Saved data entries
• • • • • • •

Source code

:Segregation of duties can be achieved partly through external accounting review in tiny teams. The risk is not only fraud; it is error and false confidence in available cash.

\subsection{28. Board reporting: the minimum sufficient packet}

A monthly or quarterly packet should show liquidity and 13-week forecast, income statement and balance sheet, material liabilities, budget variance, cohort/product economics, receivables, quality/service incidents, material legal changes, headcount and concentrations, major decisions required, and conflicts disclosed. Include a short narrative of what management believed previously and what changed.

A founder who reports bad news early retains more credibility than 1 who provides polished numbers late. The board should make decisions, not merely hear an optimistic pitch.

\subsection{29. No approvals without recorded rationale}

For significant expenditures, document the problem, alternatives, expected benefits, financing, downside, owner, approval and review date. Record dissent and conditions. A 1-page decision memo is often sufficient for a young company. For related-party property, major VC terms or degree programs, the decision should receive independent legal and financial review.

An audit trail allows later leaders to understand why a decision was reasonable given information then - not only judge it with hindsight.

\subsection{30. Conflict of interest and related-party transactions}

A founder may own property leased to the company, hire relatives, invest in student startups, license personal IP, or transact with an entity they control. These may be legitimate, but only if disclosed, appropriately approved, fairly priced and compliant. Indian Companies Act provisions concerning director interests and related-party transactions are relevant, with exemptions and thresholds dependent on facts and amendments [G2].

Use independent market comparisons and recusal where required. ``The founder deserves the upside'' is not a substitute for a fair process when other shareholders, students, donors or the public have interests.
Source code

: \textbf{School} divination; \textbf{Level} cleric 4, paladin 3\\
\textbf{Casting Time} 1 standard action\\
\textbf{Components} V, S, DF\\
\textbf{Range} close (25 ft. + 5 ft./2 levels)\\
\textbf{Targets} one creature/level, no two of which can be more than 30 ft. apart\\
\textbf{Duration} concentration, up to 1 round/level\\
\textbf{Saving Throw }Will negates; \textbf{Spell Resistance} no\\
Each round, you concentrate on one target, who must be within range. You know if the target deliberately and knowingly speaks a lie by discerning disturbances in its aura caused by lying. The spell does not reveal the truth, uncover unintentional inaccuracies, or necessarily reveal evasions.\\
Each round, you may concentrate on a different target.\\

• • • • • • •

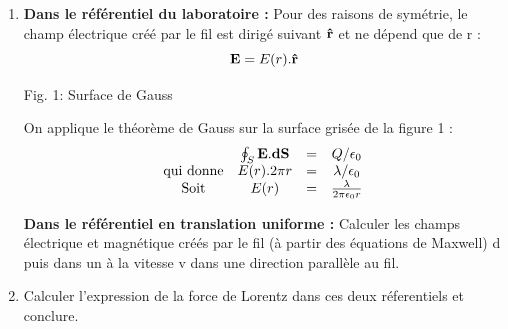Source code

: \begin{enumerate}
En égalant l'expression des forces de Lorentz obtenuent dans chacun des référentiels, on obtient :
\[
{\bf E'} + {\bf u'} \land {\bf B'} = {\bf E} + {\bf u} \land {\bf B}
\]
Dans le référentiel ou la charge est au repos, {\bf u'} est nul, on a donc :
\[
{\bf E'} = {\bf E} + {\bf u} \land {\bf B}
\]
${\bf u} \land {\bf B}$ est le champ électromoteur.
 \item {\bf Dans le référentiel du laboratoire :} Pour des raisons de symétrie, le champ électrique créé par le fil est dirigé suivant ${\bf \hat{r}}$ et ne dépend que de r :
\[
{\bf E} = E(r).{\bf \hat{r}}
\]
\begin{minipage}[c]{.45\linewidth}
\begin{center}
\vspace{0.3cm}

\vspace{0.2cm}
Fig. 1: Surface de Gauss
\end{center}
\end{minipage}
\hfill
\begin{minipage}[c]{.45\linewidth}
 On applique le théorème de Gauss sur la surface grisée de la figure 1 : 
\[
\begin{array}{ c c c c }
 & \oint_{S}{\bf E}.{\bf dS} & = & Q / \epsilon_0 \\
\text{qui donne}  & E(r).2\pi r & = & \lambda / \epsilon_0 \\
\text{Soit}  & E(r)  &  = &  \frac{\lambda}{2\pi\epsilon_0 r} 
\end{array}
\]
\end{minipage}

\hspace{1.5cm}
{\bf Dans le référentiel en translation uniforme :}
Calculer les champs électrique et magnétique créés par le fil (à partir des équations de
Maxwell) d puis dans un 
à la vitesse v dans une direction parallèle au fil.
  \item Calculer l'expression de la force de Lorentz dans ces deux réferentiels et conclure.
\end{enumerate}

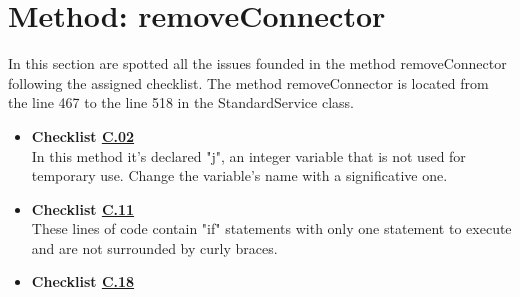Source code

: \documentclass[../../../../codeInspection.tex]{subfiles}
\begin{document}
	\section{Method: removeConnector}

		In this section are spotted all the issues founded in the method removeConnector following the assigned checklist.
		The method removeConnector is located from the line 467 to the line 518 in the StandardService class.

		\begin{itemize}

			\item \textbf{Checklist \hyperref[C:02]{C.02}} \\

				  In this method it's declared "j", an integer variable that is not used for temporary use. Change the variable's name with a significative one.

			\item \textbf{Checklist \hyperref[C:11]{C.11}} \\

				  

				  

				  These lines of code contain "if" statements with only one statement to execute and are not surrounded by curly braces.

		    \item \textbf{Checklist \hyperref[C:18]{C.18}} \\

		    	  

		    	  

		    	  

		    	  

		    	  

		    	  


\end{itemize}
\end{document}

• • • • • • •

[ABOUT THIS EXERCISE] If the string "required" appears in a line of the entries, report the line.

[WRITTEN ANSWER]
A monthly or quarterly packet should show liquidity and 13-week forecast, income statement and balance sheet, material liabilities, budget variance, cohort/product economics, receivables, quality/service incidents, material legal changes, headcount and concentrations, major decisions required, and conflicts disclosed. Include a short narrative of what management believed previously and what changed.
Use independent market comparisons and recusal where required. ``The founder deserves the upside'' is not a substitute for a fair process when other shareholders, students, donors or the public have interests.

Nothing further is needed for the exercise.